Tuesday, 23 December 2014

More Opportunities (March Break Respite Fund and Free Tablets) and A Merry Christmas

Hi everyone,

Autism Ontario's site says it has opened up its March Break Respite Fund for 2015 but the link they've attached to their email isn't working so I won't include it here.  I'm hoping the site is just temporarily down and we'll all be able to apply over the holidays.

I also was forwarded this article about Samsung giving away tablets to families with autism.  The article doesn't explain what the criteria are but the deadline is January 16th.  The program they describe, Look At Me, sounds interesting.  It's designed to encourage children with autism to increase their eye contact and correctly identify emotions on people's faces. 

I think this will be my last post for the holidays.  I hope that everyone has a restful time celebrating the winter solstice celebration of their choice.  Thank you all for following my family's adventures and misadventures. 

Sunday, 21 December 2014

No Cost Vacation For Families With Autism

The deadline to apply for the vacation is December 31st.  I don't know if travel costs are included but a week in the sunshine sound pretty nice right about now.
Here is the information on the contest:
In January 2015, 52 CANADIAN families who have a child with autism will be selected to spend a week at this beautiful property on the Emerald Coast of Florida, USA.  A no-cost vacation!
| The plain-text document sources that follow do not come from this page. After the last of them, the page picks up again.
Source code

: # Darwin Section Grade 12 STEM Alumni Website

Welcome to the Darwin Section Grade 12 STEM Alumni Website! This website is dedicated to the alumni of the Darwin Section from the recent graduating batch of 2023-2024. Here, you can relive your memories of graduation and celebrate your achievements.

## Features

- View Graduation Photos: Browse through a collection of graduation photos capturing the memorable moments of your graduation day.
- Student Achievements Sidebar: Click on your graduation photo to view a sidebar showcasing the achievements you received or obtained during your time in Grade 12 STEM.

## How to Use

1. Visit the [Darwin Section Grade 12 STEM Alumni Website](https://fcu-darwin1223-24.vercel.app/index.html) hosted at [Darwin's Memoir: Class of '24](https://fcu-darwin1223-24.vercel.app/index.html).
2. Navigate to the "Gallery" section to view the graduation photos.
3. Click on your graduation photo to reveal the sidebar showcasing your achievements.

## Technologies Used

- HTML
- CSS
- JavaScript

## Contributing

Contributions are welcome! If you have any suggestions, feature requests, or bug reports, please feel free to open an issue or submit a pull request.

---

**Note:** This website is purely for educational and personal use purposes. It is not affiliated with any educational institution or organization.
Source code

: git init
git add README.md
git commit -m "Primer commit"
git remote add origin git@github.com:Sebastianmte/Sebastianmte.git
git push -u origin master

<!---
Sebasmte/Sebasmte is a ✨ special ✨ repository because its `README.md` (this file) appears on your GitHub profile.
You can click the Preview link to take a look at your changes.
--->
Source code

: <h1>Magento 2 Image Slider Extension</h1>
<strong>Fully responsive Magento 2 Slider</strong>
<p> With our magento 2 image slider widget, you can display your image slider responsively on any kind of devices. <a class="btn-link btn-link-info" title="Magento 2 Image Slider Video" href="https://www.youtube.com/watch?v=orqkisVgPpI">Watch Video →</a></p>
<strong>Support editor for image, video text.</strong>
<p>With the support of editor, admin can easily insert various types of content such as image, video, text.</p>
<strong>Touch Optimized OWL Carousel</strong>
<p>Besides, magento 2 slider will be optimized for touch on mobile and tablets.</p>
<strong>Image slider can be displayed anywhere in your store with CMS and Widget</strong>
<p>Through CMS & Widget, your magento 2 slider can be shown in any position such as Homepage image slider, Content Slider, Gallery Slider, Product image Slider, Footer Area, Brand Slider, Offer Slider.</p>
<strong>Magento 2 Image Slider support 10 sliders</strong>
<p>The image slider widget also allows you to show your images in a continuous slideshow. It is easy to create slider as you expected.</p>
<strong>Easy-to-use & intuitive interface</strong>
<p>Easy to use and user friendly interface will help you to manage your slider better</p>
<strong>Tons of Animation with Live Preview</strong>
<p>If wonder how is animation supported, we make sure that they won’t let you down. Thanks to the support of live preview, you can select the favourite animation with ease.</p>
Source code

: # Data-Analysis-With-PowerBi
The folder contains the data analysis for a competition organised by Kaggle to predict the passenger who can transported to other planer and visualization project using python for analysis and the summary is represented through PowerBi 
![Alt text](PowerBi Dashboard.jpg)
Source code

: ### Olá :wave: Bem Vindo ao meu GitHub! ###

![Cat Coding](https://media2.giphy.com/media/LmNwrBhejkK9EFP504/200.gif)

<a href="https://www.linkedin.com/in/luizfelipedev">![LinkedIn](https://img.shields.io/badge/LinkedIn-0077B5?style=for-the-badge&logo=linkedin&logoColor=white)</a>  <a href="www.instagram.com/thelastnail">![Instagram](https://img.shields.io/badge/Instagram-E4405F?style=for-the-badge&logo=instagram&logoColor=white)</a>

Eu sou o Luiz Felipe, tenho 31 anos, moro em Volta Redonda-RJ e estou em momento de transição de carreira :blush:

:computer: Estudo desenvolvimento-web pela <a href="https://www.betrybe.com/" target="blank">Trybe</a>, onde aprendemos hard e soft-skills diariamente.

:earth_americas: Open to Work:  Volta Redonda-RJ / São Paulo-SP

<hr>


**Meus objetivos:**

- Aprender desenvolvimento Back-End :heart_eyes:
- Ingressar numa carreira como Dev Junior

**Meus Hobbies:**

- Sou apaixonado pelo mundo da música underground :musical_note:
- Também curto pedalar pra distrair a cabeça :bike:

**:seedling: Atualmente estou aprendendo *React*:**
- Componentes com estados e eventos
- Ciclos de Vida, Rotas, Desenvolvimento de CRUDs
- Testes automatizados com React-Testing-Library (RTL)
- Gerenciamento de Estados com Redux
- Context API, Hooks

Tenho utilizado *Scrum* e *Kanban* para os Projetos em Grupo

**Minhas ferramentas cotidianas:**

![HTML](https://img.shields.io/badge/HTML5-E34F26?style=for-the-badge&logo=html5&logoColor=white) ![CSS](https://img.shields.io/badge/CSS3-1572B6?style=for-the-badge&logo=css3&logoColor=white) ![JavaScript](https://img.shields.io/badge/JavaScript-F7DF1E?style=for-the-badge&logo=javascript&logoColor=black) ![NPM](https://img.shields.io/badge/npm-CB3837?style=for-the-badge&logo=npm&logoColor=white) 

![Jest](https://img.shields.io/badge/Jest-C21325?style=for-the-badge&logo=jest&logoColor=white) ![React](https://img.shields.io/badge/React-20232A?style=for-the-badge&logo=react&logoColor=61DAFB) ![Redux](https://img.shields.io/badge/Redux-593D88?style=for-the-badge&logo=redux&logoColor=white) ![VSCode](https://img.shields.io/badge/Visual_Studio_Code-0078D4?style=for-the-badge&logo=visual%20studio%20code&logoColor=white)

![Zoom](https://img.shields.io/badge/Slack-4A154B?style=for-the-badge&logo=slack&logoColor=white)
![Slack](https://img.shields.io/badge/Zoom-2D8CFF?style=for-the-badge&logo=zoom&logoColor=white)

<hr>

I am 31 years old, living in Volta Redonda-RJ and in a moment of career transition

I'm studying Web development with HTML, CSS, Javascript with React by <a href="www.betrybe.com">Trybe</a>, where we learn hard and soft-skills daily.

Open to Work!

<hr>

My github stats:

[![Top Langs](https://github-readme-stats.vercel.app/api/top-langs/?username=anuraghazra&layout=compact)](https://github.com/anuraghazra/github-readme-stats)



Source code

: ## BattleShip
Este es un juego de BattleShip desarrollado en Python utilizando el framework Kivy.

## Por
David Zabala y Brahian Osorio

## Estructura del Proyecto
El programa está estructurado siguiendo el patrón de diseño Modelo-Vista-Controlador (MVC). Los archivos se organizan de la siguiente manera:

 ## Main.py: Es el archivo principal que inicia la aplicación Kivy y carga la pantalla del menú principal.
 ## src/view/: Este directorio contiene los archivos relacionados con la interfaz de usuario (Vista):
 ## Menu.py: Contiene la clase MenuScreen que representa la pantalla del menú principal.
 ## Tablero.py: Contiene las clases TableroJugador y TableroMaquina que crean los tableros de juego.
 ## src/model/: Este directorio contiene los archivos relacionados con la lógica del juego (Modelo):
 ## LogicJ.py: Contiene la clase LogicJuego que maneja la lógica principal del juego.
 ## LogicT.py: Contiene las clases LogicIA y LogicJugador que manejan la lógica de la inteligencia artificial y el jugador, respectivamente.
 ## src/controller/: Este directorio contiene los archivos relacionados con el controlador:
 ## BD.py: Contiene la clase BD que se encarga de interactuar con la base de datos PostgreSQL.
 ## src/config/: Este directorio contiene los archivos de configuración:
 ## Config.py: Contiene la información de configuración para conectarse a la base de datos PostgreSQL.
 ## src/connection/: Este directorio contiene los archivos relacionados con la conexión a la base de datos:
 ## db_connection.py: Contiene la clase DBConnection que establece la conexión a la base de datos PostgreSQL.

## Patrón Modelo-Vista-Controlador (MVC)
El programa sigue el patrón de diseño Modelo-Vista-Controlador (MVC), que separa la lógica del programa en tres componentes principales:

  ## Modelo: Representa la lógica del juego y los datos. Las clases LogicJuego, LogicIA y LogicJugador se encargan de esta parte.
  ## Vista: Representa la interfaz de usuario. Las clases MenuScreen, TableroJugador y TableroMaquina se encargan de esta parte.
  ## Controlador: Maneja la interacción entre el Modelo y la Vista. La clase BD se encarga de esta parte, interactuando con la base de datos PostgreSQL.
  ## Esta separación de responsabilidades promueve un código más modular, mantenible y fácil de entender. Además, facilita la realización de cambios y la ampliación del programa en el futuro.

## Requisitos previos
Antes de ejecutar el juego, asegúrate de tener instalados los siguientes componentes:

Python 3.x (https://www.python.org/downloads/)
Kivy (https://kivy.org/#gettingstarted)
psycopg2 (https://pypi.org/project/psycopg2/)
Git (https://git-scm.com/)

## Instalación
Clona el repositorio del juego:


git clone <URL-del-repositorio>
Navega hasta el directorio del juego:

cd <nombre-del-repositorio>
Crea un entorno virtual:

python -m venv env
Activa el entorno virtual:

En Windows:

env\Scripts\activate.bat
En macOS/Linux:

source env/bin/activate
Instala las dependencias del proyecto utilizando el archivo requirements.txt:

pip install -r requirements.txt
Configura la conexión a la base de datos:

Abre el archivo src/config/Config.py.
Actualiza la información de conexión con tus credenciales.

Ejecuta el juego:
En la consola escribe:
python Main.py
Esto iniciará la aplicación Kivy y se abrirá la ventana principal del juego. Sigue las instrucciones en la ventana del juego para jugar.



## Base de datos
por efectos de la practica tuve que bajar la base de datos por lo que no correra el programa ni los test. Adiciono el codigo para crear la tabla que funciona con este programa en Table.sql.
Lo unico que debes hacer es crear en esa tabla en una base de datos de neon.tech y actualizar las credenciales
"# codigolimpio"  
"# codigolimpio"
"In early 2012, Global Governance Advisors (GGA) purchased its first vacation home in Sandestin, Florida to serve the needs of families living with autism. The GGA team raised $2 million for this initial residential property on Florida’s Emerald Coast that offers no-cost vacation stays to children with autism and their families.
GGA Vice Chair Luis Navas has firsthand experience with autism, as his son developed a regressive form of the condition at age 2.  Mr. Navas describes his motivation for purchasing the Emerald Coast vacation house, which comfortably sleeps 14, as stemming from a conversation he had with a corporate CEO who had quietly contributed the majority of his income to charitable endeavors."
The one week stays are awarded to Canadian families affected by autism and in a financial position which does not permit them to vacation.  The families are selected in January.
Each family is asked to submit:
1. an overview of their autism story that is at least 500 words
2. proof of autism diagnosis
3. proof of being in financial need (T4)
4. a family photo
Email your application to: Luis.Navas@ggainc.com

"For more information on how families living with autism can reserve some vacation time at the Sandestin location, please contact Luis at:

Friday, 19 December 2014

Nathan Quote

Nathan has been quite excited about seeing his aunts over the holidays.  He's developed quite a few plans for them, going to museums, going swimming.  If it's up to him, they'll spend the entire time doing things with him.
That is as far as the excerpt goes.